After the incident, we took a bit to gather ourselves. We walked. The weather was beautiful, popped with a few clouds, with a cool wind blowing down the Seine River and whistling in the trees above us, shading the streets, adding dapples of light that twinkled on the sidewalk and pavement. Ravens and pigeons bustled about, and the city continued on move on without the slightest bit of consideration for my phone. It was what we must do also.

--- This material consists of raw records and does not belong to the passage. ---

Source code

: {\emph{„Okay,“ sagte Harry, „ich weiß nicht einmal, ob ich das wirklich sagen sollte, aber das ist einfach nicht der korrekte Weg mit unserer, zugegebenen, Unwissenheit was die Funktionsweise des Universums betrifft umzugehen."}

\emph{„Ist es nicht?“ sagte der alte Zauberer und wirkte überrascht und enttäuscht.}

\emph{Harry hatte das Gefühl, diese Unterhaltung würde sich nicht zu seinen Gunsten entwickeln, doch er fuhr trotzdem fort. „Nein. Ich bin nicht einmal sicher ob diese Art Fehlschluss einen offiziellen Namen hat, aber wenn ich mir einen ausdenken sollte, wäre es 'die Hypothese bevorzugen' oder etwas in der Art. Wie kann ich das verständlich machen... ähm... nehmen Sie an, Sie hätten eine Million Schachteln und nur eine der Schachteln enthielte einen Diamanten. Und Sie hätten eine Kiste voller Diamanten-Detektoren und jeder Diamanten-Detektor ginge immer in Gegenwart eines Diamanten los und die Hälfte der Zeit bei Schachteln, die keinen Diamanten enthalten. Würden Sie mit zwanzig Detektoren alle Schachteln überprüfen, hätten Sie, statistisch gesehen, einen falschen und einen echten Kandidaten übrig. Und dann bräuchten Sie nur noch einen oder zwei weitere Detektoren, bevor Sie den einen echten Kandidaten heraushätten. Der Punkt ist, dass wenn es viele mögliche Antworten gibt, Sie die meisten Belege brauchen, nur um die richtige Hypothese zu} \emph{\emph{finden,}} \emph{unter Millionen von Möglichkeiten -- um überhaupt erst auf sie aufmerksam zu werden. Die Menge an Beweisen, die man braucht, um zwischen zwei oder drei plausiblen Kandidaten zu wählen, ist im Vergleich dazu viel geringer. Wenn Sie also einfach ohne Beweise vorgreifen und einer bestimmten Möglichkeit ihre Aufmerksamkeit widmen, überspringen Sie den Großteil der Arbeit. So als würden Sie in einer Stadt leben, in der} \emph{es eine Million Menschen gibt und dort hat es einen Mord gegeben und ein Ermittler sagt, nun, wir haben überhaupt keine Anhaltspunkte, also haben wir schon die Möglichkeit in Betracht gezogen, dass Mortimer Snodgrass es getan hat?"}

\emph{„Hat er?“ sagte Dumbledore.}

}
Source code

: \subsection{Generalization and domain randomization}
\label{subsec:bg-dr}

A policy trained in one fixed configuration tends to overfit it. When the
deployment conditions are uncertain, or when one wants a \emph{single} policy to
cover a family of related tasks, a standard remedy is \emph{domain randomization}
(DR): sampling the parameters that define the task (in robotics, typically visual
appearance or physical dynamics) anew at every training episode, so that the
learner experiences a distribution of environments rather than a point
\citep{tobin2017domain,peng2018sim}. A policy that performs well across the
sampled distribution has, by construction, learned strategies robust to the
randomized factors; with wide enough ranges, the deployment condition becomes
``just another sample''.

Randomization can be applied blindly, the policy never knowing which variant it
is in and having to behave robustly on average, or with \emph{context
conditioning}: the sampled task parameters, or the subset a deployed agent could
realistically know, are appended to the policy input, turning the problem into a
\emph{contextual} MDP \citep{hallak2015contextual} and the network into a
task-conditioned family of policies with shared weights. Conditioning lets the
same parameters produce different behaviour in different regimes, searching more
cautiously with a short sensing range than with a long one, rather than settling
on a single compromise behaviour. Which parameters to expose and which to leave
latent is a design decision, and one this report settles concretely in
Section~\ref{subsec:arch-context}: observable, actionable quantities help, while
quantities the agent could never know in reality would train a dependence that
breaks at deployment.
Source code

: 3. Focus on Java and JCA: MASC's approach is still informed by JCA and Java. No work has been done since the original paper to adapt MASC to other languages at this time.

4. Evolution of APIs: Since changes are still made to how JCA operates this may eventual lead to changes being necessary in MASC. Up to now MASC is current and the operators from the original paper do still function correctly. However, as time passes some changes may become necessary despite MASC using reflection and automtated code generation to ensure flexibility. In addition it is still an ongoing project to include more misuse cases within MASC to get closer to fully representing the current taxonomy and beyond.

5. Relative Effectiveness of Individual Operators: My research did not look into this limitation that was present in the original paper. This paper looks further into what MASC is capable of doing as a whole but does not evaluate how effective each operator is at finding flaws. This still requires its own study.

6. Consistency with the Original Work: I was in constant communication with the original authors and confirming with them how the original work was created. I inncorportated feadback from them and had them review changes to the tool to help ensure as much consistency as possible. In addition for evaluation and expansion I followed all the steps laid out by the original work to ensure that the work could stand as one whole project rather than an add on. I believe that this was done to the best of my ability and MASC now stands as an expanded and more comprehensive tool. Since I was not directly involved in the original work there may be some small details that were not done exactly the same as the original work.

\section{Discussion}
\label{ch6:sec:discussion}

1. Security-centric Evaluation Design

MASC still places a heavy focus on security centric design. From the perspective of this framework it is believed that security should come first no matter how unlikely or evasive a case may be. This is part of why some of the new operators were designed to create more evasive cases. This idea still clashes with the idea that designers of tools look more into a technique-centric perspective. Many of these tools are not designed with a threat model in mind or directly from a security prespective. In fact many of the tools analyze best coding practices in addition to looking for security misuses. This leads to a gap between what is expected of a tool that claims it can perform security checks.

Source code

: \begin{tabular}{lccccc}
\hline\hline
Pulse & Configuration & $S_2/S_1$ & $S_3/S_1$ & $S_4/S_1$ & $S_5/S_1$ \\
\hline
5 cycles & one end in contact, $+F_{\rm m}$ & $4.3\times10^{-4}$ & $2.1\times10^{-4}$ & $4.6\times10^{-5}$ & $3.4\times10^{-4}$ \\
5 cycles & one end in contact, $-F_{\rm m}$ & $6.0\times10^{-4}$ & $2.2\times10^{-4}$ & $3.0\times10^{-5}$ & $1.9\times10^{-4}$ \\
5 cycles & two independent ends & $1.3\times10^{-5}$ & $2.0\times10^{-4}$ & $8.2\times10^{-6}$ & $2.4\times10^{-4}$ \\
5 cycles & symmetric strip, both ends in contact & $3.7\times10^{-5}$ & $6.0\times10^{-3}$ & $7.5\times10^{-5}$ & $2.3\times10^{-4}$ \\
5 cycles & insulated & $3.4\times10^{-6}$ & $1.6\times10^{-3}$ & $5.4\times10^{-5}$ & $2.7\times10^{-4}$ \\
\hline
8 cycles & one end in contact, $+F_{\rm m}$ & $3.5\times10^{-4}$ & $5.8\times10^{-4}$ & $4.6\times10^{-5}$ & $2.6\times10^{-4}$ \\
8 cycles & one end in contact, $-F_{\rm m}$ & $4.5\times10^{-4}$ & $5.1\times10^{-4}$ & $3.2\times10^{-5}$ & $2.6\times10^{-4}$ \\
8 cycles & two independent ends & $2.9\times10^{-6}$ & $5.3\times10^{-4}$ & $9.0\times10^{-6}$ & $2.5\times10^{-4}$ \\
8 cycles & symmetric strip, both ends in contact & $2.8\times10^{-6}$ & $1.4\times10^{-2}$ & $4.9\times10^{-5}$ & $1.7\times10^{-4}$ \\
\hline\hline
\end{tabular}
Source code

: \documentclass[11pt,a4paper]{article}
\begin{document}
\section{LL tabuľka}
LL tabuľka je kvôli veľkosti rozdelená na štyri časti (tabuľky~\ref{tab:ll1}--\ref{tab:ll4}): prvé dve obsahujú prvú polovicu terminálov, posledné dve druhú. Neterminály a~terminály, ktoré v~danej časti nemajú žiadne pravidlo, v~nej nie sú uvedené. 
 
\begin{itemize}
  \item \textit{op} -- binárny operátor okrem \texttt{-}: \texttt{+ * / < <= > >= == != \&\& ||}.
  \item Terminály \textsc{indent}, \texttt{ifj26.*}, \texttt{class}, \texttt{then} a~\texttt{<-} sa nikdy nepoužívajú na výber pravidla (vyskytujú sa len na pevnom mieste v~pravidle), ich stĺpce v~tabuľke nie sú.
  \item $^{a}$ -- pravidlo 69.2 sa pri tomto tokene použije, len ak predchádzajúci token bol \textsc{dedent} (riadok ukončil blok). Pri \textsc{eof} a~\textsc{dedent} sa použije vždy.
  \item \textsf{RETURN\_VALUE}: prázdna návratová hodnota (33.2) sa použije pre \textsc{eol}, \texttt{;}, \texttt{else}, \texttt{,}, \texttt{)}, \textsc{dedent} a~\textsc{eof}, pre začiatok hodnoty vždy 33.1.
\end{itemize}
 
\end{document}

We turned a corner and came upon Saint Chappelle. The doors were open and a few people stood in line for tickets. This magnificent church began around 1238 A.D. and appeared to have been waiting for our arrival that day. From the smell of aged wood and dust and dampness to the solemn quiet feel of respect, the church seemed to envelope our stress and confusion. We sat. To me, it was as if we were incased in a jewelry box. I felt a bit better. It was not just a phone. I was more concerned with what information was on my phone. Jason Borne movies were playing in my head. My phone being taken to some evil villain’s lair and hooked to a fancy machine to pull out data. Silly, but it is what happens when something punches you in the face unexpectedly. We still had my wife’s phone, so we were okay.
We stayed for while, just looking and standing in amazement at the craftsmanship of the church. The intricate beauty of things. Everything seem to have it place and resonated in a complete and wholesome atmosphere. I said a prayer. No, we would not allow this to hinder our joy.
We left the church in a better frame of mind and walked to a restaurant for dinner. The sun was throwing its golden light across the city. The edges of leaves appeared gilded, and windows reflected the light back across the street, bouncing off of cars and buildings. It is hard to be a victim of anything, but it is what I was. My sweet wife kept reminding me that it was not my fault. Everything had been handled, and tomorrow is new day . . . with a scheduled bike tour of the city.